I bought a water/root thermometer and my DWC consistently runs 2-3 degrees lower than air so once I get above 82 I'm having problems.  I can vent the room more often but then I lose CO2.  

I built a rinky-dink heat exchange system.  It's passive (sits outside the room).  When the plants are older and drawing water quickly it can lower the temps (we keep our house at 67).    This passive system lowered root temps about seven degrees.   I could run higher room temps and my plants never seemed to mind. 

Did it increase yield?   I dunno, it was a great haul although I never officially measured it.  I think the buds from this grow were extreemly tight and resin filled which for me is the main goal.

TEK STUFF: This is a LONG article written in Practical Hydroponics.  It compares a variety of hydro systems and root temperatures.  Scroll to the bottom for lots of comparison pics of root mass, coloration,  growth etc.  (no pot, LOL).  

http://www.hydroponics.com.au/php/viewtopic.php?t=94


----------



## andy52 (Dec 29, 2008)

sounds good.i never worry about the temp of the root zone.my grow is indoors and its around 67-68 degrees in the house.the grow area is around 65 degrees.i vent from outside to cool the tent.works for me.


----------



## growtek (Dec 29, 2008)

Yep,  sounds like your room temps are in a range it will never be a concern for you.  In Winter it's not a  concern for me (the res is in the room now), and for most who grow in a 70-80f nothing to worry about.   

If you have a temp controlled exhaust and keep it in range you probably won't have anything to worry about.   

With 1600w vented I run 76-80F.  In Veg it's no biggie,  let the exhaust control the temp.  Once I get into flowering  I want to keep the environment closed and run Co2.   

With the chiller I had temps up to 85 with no sign of any stress.  The plants seemed to love it, but this may be wishful thinking on my part LOL.


----------



## POTUS (Dec 29, 2008)

growtek said:
			
		

> There seems to be a root temperature range for optimal growth (73.4 - 80F for tomatoes. Chart from U of Ohio Hydroponic Program, last pic).
> 
> I'm not sure what this is for MJ, but it seems around 80f they start exhibiting signs of heat stress.
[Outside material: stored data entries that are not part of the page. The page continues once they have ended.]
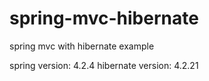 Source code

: # spring-mvc-hibernate
spring mvc with hibernate example

spring version: 4.2.4
hibernate version: 4.2.21
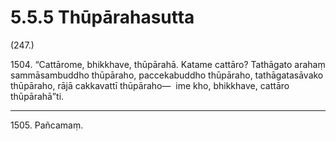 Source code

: # 5.5.5 Thūpārahasutta

(247.)

1504\. “Cattārome, bhikkhave, thūpārahā. Katame cattāro? Tathāgato arahaṃ sammāsambuddho thūpāraho, paccekabuddho thūpāraho, tathāgatasāvako thūpāraho, rājā cakkavattī thūpāraho—  ime kho, bhikkhave, cattāro thūpārahā”ti.

---

1505\. Pañcamaṃ.
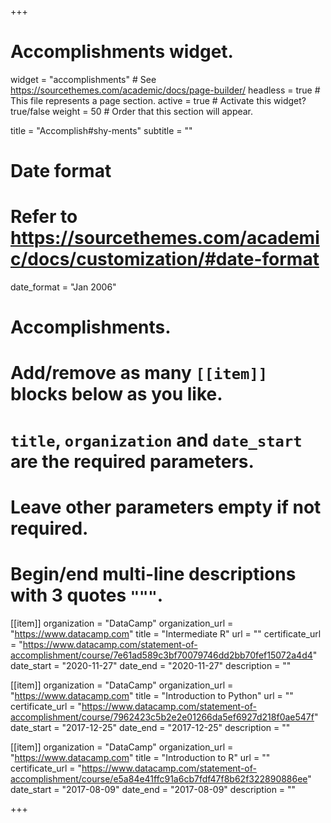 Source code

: +++
# Accomplishments widget.
widget = "accomplishments"  # See https://sourcethemes.com/academic/docs/page-builder/
headless = true  # This file represents a page section.
active = true  # Activate this widget? true/false
weight = 50  # Order that this section will appear.

title = "Accomplish#shy-ments"
subtitle = ""

# Date format
#   Refer to https://sourcethemes.com/academic/docs/customization/#date-format
date_format = "Jan 2006"

# Accomplishments.
#   Add/remove as many `[[item]]` blocks below as you like.
#   `title`, `organization` and `date_start` are the required parameters.
#   Leave other parameters empty if not required.
#   Begin/end multi-line descriptions with 3 quotes `"""`.

[[item]]
  organization = "DataCamp"
  organization_url = "https://www.datacamp.com"
  title = "Intermediate R"
  url = ""
  certificate_url = "https://www.datacamp.com/statement-of-accomplishment/course/7e61ad589c3bf70079746dd2bb70fef15072a4d4"
  date_start = "2020-11-27"
  date_end = "2020-11-27"
  description = ""

[[item]]
  organization = "DataCamp"
  organization_url = "https://www.datacamp.com"
  title = "Introduction to Python"
  url = ""
  certificate_url = "https://www.datacamp.com/statement-of-accomplishment/course/7962423c5b2e2e01266da5ef6927d218f0ae547f"
  date_start = "2017-12-25"
  date_end = "2017-12-25"
  description = ""
  
[[item]]
  organization = "DataCamp"
  organization_url = "https://www.datacamp.com"
  title = "Introduction to R"
  url = ""
  certificate_url = "https://www.datacamp.com/statement-of-accomplishment/course/e5a84e41ffc91a6cb7fdf47f8b62f322890886ee"
  date_start = "2017-08-09"
  date_end = "2017-08-09"
  description = ""

+++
Hey Growtek, if you keep your root temps between 70F and 75F with an ambient above ground temp of between 70F and 80F, you'll have very happy pot plants.

If you decide to heat your water for your reservoir, DO NOT heat the water directly in the root chamber.
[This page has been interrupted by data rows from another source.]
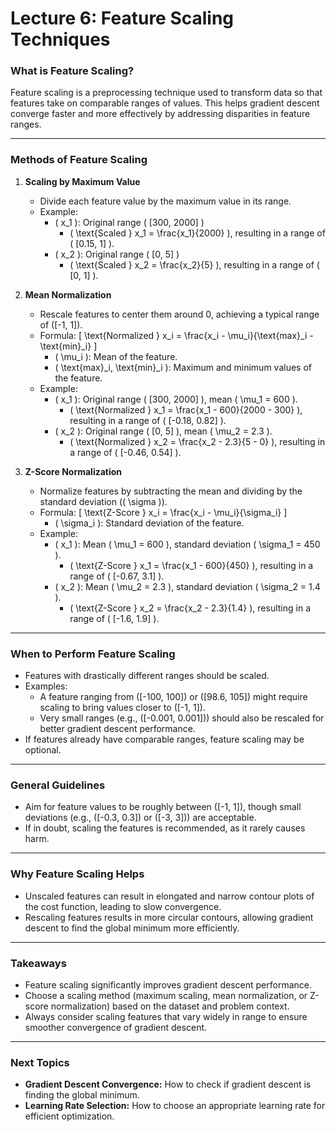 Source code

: # Lecture 6: Feature Scaling Techniques

### **What is Feature Scaling?**
Feature scaling is a preprocessing technique used to transform data so that features take on comparable ranges of values. This helps gradient descent converge faster and more effectively by addressing disparities in feature ranges.

---

### **Methods of Feature Scaling**
1. **Scaling by Maximum Value**
   - Divide each feature value by the maximum value in its range.
   - Example:
     - \( x_1 \): Original range \( [300, 2000] \)
       - \( \text{Scaled } x_1 = \frac{x_1}{2000} \), resulting in a range of \( [0.15, 1] \).
     - \( x_2 \): Original range \( [0, 5] \)
       - \( \text{Scaled } x_2 = \frac{x_2}{5} \), resulting in a range of \( [0, 1] \).

2. **Mean Normalization**
   - Rescale features to center them around 0, achieving a typical range of \([-1, 1]\).
   - Formula:
     \[
     \text{Normalized } x_i = \frac{x_i - \mu_i}{\text{max}_i - \text{min}_i}
     \]
     - \( \mu_i \): Mean of the feature.
     - \( \text{max}_i, \text{min}_i \): Maximum and minimum values of the feature.
   - Example:
     - \( x_1 \): Original range \( [300, 2000] \), mean \( \mu_1 = 600 \).
       - \( \text{Normalized } x_1 = \frac{x_1 - 600}{2000 - 300} \), resulting in a range of \( [-0.18, 0.82] \).
     - \( x_2 \): Original range \( [0, 5] \), mean \( \mu_2 = 2.3 \).
       - \( \text{Normalized } x_2 = \frac{x_2 - 2.3}{5 - 0} \), resulting in a range of \( [-0.46, 0.54] \).

3. **Z-Score Normalization**
   - Normalize features by subtracting the mean and dividing by the standard deviation (\( \sigma \)).
   - Formula:
     \[
     \text{Z-Score } x_i = \frac{x_i - \mu_i}{\sigma_i}
     \]
     - \( \sigma_i \): Standard deviation of the feature.
   - Example:
     - \( x_1 \): Mean \( \mu_1 = 600 \), standard deviation \( \sigma_1 = 450 \).
       - \( \text{Z-Score } x_1 = \frac{x_1 - 600}{450} \), resulting in a range of \( [-0.67, 3.1] \).
     - \( x_2 \): Mean \( \mu_2 = 2.3 \), standard deviation \( \sigma_2 = 1.4 \).
       - \( \text{Z-Score } x_2 = \frac{x_2 - 2.3}{1.4} \), resulting in a range of \( [-1.6, 1.9] \).

---

### **When to Perform Feature Scaling**
- Features with drastically different ranges should be scaled.
- Examples:
  - A feature ranging from \([-100, 100]\) or \([98.6, 105]\) might require scaling to bring values closer to \([-1, 1]\).
  - Very small ranges (e.g., \([-0.001, 0.001]\)) should also be rescaled for better gradient descent performance.
- If features already have comparable ranges, feature scaling may be optional.

---

### **General Guidelines**
- Aim for feature values to be roughly between \([-1, 1]\), though small deviations (e.g., \([-0.3, 0.3]\) or \([-3, 3]\)) are acceptable.
- If in doubt, scaling the features is recommended, as it rarely causes harm.

---

### **Why Feature Scaling Helps**
- Unscaled features can result in elongated and narrow contour plots of the cost function, leading to slow convergence.
- Rescaling features results in more circular contours, allowing gradient descent to find the global minimum more efficiently.

---

### **Takeaways**
- Feature scaling significantly improves gradient descent performance.
- Choose a scaling method (maximum scaling, mean normalization, or Z-score normalization) based on the dataset and problem context.
- Always consider scaling features that vary widely in range to ensure smoother convergence of gradient descent.

---

### **Next Topics**
- **Gradient Descent Convergence:** How to check if gradient descent is finding the global minimum.
- **Learning Rate Selection:** How to choose an appropriate learning rate for efficient optimization.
Using "pass-though" or "bulkhead" fittings and hose, attach a second water container to your system that is of equal or more volume as your root chamber when using DWC.

Install a low volume pump that will move the water from the heated chamber to the root chamber and back again continuously.
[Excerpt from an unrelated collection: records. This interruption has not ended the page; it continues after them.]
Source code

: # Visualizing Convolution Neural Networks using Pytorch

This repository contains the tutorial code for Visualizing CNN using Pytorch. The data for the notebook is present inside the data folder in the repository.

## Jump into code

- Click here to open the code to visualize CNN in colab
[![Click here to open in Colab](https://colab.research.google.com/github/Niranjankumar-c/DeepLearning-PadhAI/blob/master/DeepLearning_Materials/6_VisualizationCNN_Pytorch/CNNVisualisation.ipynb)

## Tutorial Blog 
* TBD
Set your thermostat on the heater at 72 degrees and monitor the root zone temps CAREFULLY until the heater has cycled for at least 24 hours.

NEVER let the water temp rise beyond 80F or below 65F. This will result in putting your plants into a dormancy period and may also cause it to become a Hermaphrodite.

Good luck!


----------



## gnomegrown (Jan 19, 2009)

wow i was wondering cause i dont have a thermometer and its kinda hot in my dresser grow room


----------